>>

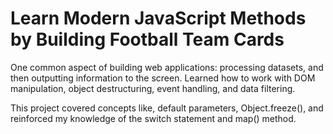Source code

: 
# Learn Modern JavaScript Methods by Building Football Team Cards

One common aspect of building web applications: processing datasets, and then outputting information to the screen. Learned how to work with DOM manipulation, object destructuring, event handling, and data filtering.

This project covered concepts like, default parameters, Object.freeze(), and reinforced my knowledge of the switch statement and map() method.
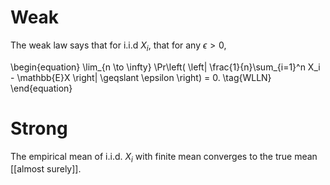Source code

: # Weak

The weak law says that for i.i.d $X_i$, that for any $\epsilon > 0$,

\begin{equation}
\lim_{n \to \infty} \Pr\left( \left| \frac{1}{n}\sum_{i=1}^n X_i - \mathbb{E}X \right| \geqslant \epsilon \right) = 0. \tag{WLLN}
\end{equation}

# Strong

The empirical mean of i.i.d. $X_i$ with finite mean converges to the true mean [[almost surely]].
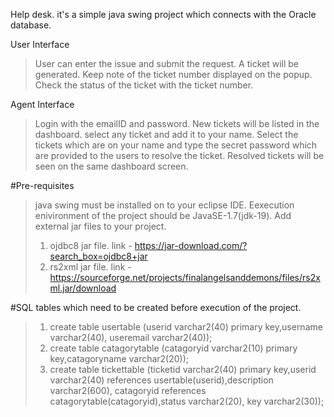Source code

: Help desk.
it's a simple java swing project which connects with the Oracle database.

User Interface
>User can enter the issue and submit the request.
>A ticket will be generated. Keep note of the ticket number displayed on the popup.
>Check the status of the ticket with the ticket number.

Agent Interface
>Login with the emailID and password.
>New tickets will be listed in the dashboard. select any ticket and add it to your name.
>Select the tickets which are on your name and type the secret password which are provided to the users to resolve the ticket.
>Resolved tickets will be seen on the same dashboard screen.

#Pre-requisites
>java swing must be installed on to your eclipse IDE.
>Eexecution enivironment of the project should be JavaSE-1.7(jdk-19).
>Add external jar files to your project.
> 1. ojdbc8 jar file. link - https://jar-download.com/?search_box=ojdbc8+jar
> 2. rs2xml jar file. link - https://sourceforge.net/projects/finalangelsanddemons/files/rs2xml.jar/download

#SQL tables which need to be created before execution of the project.
>1. create table usertable (userid varchar2(40) primary key,username varchar2(40), useremail varchar2(40));
>2. create table catagorytable (catagoryid varchar2(10) primary key,catagoryname varchar2(20));
>3. create table tickettable (ticketid varchar2(40) primary key,userid varchar2(40) references usertable(userid),description varchar2(600), catagoryid references catagorytable(catagoryid),status varchar2(20), key varchar2(30));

<<

What you are asked to do: From the line that has "submit the request." through the line that has "2. rs2xml jar", copy every line exactly as it appears above, and leave out all others.

Solved problem:
>User can enter the issue and submit the request.
>A ticket will be generated. Keep note of the ticket number displayed on the popup.
>Check the status of the ticket with the ticket number.

Agent Interface
>Login with the emailID and password.
>New tickets will be listed in the dashboard. select any ticket and add it to your name.
>Select the tickets which are on your name and type the secret password which are provided to the users to resolve the ticket.
>Resolved tickets will be seen on the same dashboard screen.

#Pre-requisites
>java swing must be installed on to your eclipse IDE.
>Eexecution enivironment of the project should be JavaSE-1.7(jdk-19).
>Add external jar files to your project.
> 1. ojdbc8 jar file. link - https://jar-download.com/?search_box=ojdbc8+jar
> 2. rs2xml jar file. link - https://sourceforge.net/projects/finalangelsanddemons/files/rs2xml.jar/download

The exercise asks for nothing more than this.